Nigeria already exports power to neighboring countries such as Benin Republic, Togo, and Niger under an international treaty.

According to Abdulaziz, the World Bank, the French Development Council, and the African Development Bank (AfDB)-funded North Core project is making progress and will be completed in about two years.

“The power we will be selling is the power that is not needed in Nigeria. These generators that are going to supply power to this transmission line are going to generate that power specifically for this project. So, it is unutilised power,” he said.

Abdulaziz also stated that the country expects additional generators to participate in the energy export for the 875-kilometer 330-kilovolt transmission line that will run through the four countries from Nigeria.

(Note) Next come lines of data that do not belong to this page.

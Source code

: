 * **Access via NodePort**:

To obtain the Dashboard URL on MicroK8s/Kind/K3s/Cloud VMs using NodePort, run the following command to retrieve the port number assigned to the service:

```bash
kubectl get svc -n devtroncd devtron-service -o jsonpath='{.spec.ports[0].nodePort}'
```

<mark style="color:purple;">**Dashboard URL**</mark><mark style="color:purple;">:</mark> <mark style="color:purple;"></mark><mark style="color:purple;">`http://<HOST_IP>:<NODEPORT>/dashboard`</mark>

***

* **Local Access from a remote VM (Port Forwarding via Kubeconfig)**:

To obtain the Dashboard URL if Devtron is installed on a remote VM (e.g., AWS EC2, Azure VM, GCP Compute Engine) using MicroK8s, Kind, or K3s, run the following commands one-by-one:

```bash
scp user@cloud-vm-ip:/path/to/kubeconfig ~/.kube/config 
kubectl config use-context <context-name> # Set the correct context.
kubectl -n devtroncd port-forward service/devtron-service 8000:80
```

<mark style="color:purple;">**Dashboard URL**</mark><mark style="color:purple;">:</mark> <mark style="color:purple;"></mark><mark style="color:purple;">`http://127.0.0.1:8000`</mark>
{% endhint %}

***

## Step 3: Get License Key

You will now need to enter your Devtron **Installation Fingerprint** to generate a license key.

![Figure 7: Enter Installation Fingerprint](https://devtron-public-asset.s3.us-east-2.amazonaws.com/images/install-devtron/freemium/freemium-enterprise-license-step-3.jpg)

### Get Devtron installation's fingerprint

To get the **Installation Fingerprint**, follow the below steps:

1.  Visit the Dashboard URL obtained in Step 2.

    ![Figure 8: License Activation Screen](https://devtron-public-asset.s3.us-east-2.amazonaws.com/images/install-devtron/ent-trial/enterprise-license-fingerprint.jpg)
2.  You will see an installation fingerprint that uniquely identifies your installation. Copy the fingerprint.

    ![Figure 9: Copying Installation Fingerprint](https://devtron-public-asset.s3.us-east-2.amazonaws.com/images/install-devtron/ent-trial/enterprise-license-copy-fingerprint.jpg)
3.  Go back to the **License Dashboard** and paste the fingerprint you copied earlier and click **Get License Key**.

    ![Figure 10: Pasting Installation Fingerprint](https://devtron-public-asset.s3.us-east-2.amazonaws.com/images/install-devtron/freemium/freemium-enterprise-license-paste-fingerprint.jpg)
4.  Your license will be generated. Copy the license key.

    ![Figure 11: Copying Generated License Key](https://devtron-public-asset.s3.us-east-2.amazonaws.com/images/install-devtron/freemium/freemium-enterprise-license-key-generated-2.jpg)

“In addition, there are some communities that are under the line route, about 611 of them will be getting power so that there won’t be just a transmission line passing without impact,” he said.

He expressed confidence that the initiative will create jobs while also generating revenue for Nigeria (forex).

“Nigeria has the greatest advantage among these countries because the electricity is going to be exported from Nigerian GenCos, ” Abdulaziz said.

“So from that, the revenue is going to be enhanced and a lot of people will be employed in Nigeria.”

“The cost is roughly $570 million,” WAPP secretary-general Siengui Appolinaire Ki said. “Part of the investment in each country is sponsored by the government, and they are backed by donors, and Nigeria is taking its own.”

He stated that the financial deal was complete and that the participating countries were awaiting payment.

“However, the donor agencies had said they needed a power purchase agreement (PPA) between the buying and the selling countries to be executed before releasing the fund,” he added.

“So, we will be addressing the ministers on this, so they can talk to the donors to remove this condition for disbursing the fund and let’s go on with the implementation.”